(Stored data)
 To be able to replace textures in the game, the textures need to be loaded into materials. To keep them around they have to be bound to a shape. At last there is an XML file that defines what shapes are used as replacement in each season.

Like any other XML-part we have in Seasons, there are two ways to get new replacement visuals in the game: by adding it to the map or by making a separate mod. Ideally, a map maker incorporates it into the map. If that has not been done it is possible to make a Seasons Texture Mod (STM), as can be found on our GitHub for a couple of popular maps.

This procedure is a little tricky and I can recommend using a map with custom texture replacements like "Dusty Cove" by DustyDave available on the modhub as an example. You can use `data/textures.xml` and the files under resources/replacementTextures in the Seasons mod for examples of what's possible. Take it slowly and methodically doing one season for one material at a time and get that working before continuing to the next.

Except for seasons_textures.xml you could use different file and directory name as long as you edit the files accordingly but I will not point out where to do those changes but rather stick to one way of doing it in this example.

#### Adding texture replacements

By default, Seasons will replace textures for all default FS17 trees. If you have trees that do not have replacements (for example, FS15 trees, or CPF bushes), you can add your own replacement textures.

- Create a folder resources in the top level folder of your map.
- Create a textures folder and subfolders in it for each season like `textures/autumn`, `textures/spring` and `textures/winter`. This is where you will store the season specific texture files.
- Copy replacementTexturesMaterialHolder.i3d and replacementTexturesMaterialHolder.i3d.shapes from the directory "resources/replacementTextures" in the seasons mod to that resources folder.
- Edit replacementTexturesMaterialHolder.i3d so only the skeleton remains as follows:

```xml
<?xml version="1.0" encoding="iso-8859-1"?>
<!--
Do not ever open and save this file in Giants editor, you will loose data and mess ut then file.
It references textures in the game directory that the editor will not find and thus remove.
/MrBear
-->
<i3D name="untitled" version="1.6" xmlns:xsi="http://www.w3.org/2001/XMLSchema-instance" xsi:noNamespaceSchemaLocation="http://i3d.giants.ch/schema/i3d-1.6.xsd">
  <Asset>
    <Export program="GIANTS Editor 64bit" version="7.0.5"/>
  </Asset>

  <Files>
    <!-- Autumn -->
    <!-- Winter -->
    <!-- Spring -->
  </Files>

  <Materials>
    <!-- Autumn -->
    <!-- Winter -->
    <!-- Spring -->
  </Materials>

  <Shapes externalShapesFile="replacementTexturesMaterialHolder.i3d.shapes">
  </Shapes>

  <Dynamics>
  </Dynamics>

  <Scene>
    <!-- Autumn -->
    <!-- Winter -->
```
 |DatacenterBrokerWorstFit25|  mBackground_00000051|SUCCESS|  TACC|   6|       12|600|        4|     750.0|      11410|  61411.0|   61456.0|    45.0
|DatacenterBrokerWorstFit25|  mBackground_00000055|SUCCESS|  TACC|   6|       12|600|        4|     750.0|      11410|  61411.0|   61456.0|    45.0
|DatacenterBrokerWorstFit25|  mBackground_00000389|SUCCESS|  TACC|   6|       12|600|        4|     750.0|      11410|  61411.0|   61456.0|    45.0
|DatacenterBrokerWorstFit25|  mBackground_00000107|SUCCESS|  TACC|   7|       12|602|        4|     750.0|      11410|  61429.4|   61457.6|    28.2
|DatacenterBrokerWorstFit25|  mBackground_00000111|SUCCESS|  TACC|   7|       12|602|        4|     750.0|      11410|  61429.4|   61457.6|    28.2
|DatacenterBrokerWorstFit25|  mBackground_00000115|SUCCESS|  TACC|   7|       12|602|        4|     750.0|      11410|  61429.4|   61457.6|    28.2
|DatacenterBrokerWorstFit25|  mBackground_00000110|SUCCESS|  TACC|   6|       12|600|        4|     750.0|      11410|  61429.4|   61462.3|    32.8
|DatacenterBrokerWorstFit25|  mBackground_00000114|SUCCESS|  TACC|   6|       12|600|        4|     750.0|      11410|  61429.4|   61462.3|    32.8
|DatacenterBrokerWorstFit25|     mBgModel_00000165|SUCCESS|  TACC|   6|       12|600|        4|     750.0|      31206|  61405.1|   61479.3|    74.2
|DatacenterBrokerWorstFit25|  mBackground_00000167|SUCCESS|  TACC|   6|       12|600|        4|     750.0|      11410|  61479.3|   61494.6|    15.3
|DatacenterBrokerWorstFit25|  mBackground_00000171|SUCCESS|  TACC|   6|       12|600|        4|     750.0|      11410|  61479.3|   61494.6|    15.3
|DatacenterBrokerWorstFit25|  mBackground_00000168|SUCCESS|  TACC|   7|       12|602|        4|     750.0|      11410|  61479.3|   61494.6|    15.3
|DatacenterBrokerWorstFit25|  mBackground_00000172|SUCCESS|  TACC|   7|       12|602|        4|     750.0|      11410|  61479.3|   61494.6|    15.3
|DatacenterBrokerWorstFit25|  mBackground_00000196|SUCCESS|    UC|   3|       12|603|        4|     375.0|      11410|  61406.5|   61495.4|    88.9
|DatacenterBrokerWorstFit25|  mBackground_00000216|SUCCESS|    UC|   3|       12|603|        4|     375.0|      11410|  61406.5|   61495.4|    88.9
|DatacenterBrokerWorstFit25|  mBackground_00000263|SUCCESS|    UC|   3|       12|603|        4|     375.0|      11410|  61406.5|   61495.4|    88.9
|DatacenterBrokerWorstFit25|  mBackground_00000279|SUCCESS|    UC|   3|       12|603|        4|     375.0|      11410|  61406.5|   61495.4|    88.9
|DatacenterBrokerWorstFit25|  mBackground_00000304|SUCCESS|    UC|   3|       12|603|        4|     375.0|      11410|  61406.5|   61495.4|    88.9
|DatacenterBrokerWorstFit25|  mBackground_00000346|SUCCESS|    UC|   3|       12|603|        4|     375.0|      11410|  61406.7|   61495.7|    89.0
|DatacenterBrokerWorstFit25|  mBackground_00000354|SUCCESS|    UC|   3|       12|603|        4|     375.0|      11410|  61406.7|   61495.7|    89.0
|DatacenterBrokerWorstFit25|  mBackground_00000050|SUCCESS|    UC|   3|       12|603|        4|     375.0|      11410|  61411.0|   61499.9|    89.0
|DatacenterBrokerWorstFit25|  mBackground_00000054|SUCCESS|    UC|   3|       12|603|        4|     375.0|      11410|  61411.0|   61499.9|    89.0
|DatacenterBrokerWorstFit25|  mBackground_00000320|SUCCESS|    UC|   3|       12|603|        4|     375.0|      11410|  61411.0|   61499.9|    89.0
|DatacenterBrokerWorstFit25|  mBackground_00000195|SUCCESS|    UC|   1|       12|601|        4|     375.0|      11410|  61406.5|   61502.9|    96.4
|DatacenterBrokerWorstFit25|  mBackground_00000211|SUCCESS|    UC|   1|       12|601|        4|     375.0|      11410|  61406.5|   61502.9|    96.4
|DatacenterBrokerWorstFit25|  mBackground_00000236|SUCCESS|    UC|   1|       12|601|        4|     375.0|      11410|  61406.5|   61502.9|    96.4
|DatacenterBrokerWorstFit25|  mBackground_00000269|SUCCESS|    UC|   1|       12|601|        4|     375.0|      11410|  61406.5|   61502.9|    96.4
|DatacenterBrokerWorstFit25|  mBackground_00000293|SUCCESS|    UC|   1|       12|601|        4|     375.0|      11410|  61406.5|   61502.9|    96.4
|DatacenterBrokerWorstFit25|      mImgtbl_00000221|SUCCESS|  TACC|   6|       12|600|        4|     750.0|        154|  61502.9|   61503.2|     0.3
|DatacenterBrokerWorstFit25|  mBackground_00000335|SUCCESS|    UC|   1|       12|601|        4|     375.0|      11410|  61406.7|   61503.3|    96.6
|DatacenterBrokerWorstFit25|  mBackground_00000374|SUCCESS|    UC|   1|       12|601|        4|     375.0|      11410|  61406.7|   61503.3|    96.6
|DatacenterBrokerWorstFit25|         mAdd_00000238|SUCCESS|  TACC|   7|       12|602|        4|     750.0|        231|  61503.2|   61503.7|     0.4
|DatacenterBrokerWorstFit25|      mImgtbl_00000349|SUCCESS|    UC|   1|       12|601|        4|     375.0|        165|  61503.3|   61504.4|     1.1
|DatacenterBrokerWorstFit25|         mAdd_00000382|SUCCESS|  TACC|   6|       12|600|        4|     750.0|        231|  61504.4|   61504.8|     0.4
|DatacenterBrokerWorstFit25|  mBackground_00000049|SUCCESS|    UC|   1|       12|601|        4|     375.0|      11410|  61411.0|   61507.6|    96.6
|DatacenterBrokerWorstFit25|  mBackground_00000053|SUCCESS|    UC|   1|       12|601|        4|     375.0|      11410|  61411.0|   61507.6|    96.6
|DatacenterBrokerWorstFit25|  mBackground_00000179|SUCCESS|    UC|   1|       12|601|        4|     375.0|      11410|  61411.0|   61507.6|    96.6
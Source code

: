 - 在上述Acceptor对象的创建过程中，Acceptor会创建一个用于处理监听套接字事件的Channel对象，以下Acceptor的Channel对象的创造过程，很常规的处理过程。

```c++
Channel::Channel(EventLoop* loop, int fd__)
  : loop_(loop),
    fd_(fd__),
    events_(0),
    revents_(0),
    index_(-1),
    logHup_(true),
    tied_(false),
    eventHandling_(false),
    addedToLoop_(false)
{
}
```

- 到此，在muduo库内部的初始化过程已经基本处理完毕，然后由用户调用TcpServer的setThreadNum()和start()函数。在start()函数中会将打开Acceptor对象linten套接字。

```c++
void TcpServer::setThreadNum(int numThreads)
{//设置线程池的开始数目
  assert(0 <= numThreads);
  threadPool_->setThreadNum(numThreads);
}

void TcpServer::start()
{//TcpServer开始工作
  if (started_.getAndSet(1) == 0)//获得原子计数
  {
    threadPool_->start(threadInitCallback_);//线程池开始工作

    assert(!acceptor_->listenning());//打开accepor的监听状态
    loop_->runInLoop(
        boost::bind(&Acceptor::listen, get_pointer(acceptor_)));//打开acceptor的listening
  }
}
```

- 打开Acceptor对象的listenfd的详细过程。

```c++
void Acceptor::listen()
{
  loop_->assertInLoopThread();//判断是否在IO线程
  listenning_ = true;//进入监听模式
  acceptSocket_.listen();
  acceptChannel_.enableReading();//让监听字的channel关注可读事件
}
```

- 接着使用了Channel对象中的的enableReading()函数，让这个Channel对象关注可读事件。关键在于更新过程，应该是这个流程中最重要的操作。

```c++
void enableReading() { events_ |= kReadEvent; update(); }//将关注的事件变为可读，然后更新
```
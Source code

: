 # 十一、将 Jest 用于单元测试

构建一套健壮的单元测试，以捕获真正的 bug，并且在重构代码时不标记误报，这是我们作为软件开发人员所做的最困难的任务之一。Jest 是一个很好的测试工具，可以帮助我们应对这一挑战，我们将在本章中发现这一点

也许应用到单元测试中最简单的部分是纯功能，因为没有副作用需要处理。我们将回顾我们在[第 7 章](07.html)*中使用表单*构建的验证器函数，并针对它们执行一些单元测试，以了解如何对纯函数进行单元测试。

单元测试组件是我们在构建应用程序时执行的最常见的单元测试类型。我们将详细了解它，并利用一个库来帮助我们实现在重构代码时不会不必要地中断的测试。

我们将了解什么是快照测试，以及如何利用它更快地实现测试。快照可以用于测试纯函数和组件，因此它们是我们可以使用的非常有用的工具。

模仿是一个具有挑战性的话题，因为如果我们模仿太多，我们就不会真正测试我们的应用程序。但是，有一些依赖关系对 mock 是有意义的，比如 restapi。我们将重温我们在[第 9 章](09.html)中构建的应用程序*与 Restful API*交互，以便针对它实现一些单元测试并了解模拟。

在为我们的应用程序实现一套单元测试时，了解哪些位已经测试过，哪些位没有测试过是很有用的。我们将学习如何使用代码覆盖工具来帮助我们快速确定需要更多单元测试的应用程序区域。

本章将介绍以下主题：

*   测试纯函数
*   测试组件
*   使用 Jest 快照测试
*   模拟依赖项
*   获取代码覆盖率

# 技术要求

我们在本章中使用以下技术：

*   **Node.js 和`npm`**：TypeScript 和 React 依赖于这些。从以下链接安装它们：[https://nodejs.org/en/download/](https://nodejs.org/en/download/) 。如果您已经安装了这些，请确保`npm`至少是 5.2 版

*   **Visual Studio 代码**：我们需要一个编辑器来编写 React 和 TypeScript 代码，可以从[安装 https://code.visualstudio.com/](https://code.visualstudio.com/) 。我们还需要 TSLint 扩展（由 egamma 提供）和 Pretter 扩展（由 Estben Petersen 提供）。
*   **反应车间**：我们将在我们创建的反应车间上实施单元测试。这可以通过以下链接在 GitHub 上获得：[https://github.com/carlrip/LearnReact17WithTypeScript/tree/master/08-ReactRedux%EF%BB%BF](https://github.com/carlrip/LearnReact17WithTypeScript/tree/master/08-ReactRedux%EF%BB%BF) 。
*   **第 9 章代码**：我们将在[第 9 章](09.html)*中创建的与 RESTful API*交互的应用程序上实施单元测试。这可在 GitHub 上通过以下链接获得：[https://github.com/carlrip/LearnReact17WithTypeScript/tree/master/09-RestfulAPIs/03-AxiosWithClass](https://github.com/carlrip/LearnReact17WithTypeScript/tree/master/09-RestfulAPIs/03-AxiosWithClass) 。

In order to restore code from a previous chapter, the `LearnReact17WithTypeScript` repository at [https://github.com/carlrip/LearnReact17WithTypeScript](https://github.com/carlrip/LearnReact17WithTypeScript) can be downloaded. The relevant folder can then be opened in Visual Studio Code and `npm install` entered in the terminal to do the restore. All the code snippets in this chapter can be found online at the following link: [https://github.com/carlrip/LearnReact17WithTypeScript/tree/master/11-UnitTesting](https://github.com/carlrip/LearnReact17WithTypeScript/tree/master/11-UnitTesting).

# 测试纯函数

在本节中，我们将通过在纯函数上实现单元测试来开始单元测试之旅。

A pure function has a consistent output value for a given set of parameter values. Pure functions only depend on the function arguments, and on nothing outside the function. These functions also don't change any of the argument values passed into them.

**Task goal**:
Lines holding the string "each" must be copied out of the entries above.

**Answer space**:
 To be able to replace textures in the game, the textures need to be loaded into materials. To keep them around they have to be bound to a shape. At last there is an XML file that defines what shapes are used as replacement in each season.
- Create a textures folder and subfolders in it for each season like `textures/autumn`, `textures/spring` and `textures/winter`. This is where you will store the season specific texture files.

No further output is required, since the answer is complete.